Perumpamaan yang Yesus kemudian ceritakan memperkenalkan kita pada seseorang yang hutangnya telah diampuni. Selanjutnya, ketika orang tersebut bertemu dengan seseorang yang berhutang sedikit padanya, dia gagal memberikan pengampunan yang sama seperti yang diberikan kepadanya. Akibatnya, tuan dari orang yang telah diampuni hutangnya yang besar itu menjadi marah dan menuntut sekali lagi pembayaran penuh atas hutangnya. Dan kemudian Yesus mengakhiri perumpamaan itu dengan pernyataan yang mengejutkan. Dia berkata, “Kemudian dalam kemarahan, tuannya menyerahkan dia kepada para penyiksa sampai dia harus membayar seluruh hutangnya. Bapa Surgawi-Ku juga akan melakukan hal yang sama kepadamu, jika kamu masing-masing tidak mengampuni saudaramu dengan segenap hatimu.”

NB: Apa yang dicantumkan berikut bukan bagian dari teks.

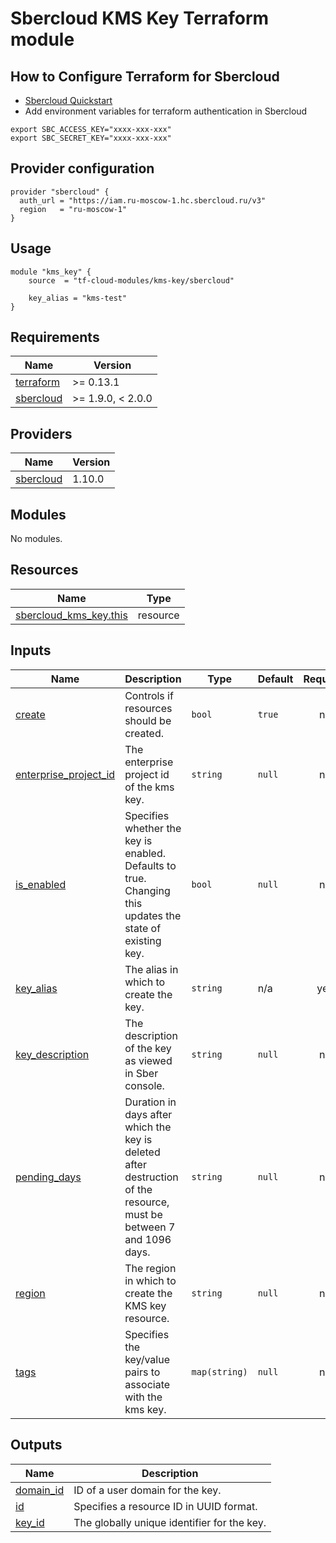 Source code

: # Sbercloud KMS Key Terraform module

## How to Configure Terraform for Sbercloud

- [Sbercloud Quickstart](https://cloud.ru/ru/docs/terraform/ug/topics/quickstart.html)
- Add environment variables for terraform authentication in Sbercloud

```
export SBC_ACCESS_KEY="xxxx-xxx-xxx"
export SBC_SECRET_KEY="xxxx-xxx-xxx"
```

## Provider configuration
```hcl
provider "sbercloud" {
  auth_url = "https://iam.ru-moscow-1.hc.sbercloud.ru/v3"
  region   = "ru-moscow-1"
}
```

## Usage
```hcl
module "kms_key" {
    source  = "tf-cloud-modules/kms-key/sbercloud"

    key_alias = "kms-test"
}
```

<!-- BEGIN_TF_DOCS -->
## Requirements

| Name | Version |
|------|---------|
| <a name="requirement_terraform"></a> [terraform](#requirement\_terraform) | >= 0.13.1 |
| <a name="requirement_sbercloud"></a> [sbercloud](#requirement\_sbercloud) | >= 1.9.0, < 2.0.0 |

## Providers

| Name | Version |
|------|---------|
| <a name="provider_sbercloud"></a> [sbercloud](#provider\_sbercloud) | 1.10.0 |

## Modules

No modules.

## Resources

| Name | Type |
|------|------|
| [sbercloud_kms_key.this](https://registry.terraform.io/providers/sbercloud-terraform/sbercloud/latest/docs/resources/kms_key) | resource |

## Inputs

| Name | Description | Type | Default | Required |
|------|-------------|------|---------|:--------:|
| <a name="input_create"></a> [create](#input\_create) | Controls if resources should be created. | `bool` | `true` | no |
| <a name="input_enterprise_project_id"></a> [enterprise\_project\_id](#input\_enterprise\_project\_id) | The enterprise project id of the kms key. | `string` | `null` | no |
| <a name="input_is_enabled"></a> [is\_enabled](#input\_is\_enabled) | Specifies whether the key is enabled. Defaults to true. Changing this updates the state of existing key. | `bool` | `null` | no |
| <a name="input_key_alias"></a> [key\_alias](#input\_key\_alias) | The alias in which to create the key. | `string` | n/a | yes |
| <a name="input_key_description"></a> [key\_description](#input\_key\_description) | The description of the key as viewed in Sber console. | `string` | `null` | no |
| <a name="input_pending_days"></a> [pending\_days](#input\_pending\_days) | Duration in days after which the key is deleted after destruction of the resource, must be between 7 and 1096 days. | `string` | `null` | no |
| <a name="input_region"></a> [region](#input\_region) | The region in which to create the KMS key resource. | `string` | `null` | no |
| <a name="input_tags"></a> [tags](#input\_tags) | Specifies the key/value pairs to associate with the kms key. | `map(string)` | `null` | no |

## Outputs

| Name | Description |
|------|-------------|
| <a name="output_domain_id"></a> [domain\_id](#output\_domain\_id) | ID of a user domain for the key. |
| <a name="output_id"></a> [id](#output\_id) | Specifies a resource ID in UUID format. |
| <a name="output_key_id"></a> [key\_id](#output\_key\_id) | The globally unique identifier for the key. |
<!-- END_TF_DOCS --> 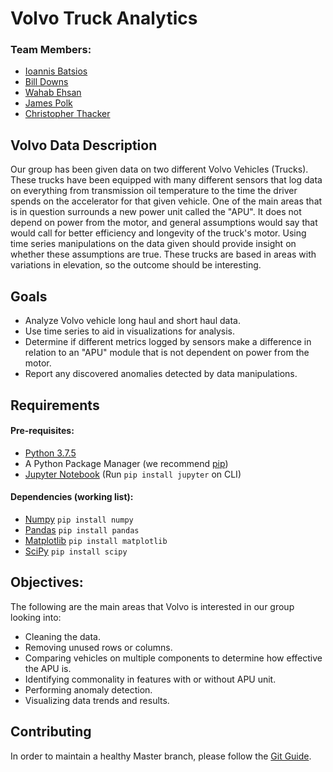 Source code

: # Volvo Truck Analytics

### Team Members: 
- [Ioannis Batsios](https://github.com/IBatsios)
- [Bill Downs](https://github.com/WilliamWallaceKildFiftyMen)
- [Wahab Ehsan](https://github.com/WahabEhsan)
- [James Polk](https://github.com/methos237)
- [Christopher Thacker](https://github.com/Kozmocha)

## Volvo Data Description 
 
Our group has been given data on two different Volvo Vehicles (Trucks). These trucks have been equipped with many different sensors that log data on everything from transmission oil temperature to the time the driver spends on the accelerator for that given vehicle. One of the main areas that is in question surrounds a new power unit called the "APU". It does not depend on power from the motor, and general assumptions would say that would call for better efficiency and longevity of the truck's motor. Using time series manipulations on the data given should provide insight on whether these assumptions are true. These trucks are based in areas with variations in elevation, so the outcome should be interesting.  
 
 ## Goals
 
 - Analyze Volvo vehicle long haul and short haul data.
 - Use time series to aid in visualizations for analysis.
 - Determine if different metrics logged by sensors make a difference in relation to an "APU" module that is not dependent on power from the motor. 
 - Report any discovered anomalies detected by data manipulations.
 
 ## Requirements
 #### Pre-requisites:
 - [Python 3.7.5](https://www.python.org/downloads/release/python-375/)
 - A Python Package Manager (we recommend [pip](https://pip.pypa.io/en/stable/installing/))
 - [Jupyter Notebook](https://jupyter.readthedocs.io/en/latest/install.html) (Run ```pip install jupyter``` on CLI)
 #### Dependencies (working list):
 - [Numpy](https://numpy.org/) ```pip install numpy```
 - [Pandas](https://pandas.pydata.org/) ```pip install pandas```
 - [Matplotlib](https://matplotlib.org/) ```pip install matplotlib```
 - [SciPy](https://scipy.org) ```pip install scipy```
 
 ## Objectives:
 
 The following are the main areas that Volvo is interested in our group looking into:

- Cleaning the data.
- Removing unused rows or columns.
- Comparing vehicles on multiple components to determine how effective the APU is.
- Identifying commonality in features with or without APU unit.
- Performing anomaly detection.
- Visualizing data trends and results.  

## Contributing
In order to maintain a healthy Master branch, please follow the [Git Guide](https://github.com/UNCG-CSE/Volvo_Truck_Analytics/wiki/Git-Guide).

Perhatikan bahwa pengampunan yang Tuhan harapkan agar kita berikan kepada orang lain adalah pengampunan yang datang dari hati. Dan perhatikan bahwa kurangnya pengampunan di pihak kita akan mengakibatkan kita diserahkan “kepada para penyiksa.” Ini adalah kata-kata yang serius. Yang dimaksud dengan “para penyiksa” adalah bahwa dosa karena tidak mengampuni orang lain akan menimbulkan banyak penderitaan batin. Saat kita menahan amarah, tindakan ini “menyiksa” kita dengan cara tertentu. Dosa selalu mempunyai dampak seperti ini pada kita, dan ini demi kebaikan kita. Ini adalah cara Tuhan terus-menerus menantang kita untuk berubah. Oleh karena itu, satu-satunya cara untuk terbebas dari bentuk penyiksaan batin akibat dosa kita adalah dengan mengatasi dosa tersebut, dan dalam hal ini, mengatasi dosa karena tidak memberikan pengampunan.

Renungkan, hari ini, panggilan yang Tuhan berikan kepada Anda untuk mengampuni sepenuhnya. Jika Anda masih merasakan kemarahan di hati Anda terhadap orang lain, teruslah berusaha. Maafkan berulang kali. Berdoalah untuk orang itu. Jangan menghakimi atau mengutuk mereka. Maafkan, maafkan, maafkan, dan rahmat Tuhan yang berlimpah juga akan diberikan kepada Anda.

Tuhanku yang pemaaf, aku bersyukur kepada-Mu atas besarnya rahmat-Mu yang tak terperikan. Aku bersyukur kepada-Mu atas kesediaan-Mu untuk mengampuniku berulang kali. Tolong beri aku hati yang layak menerima pengampunan itu dengan membantuku mengampuni semua orang sama seperti Engkau telah mengampuniku. Aku mengampuni semua orang yang bersalah kepadaku, ya Tuhan. Bantu aku untuk terus melakukannya dari lubuk hatiku yang terdalam. Yesus, aku percaya pada-Mu.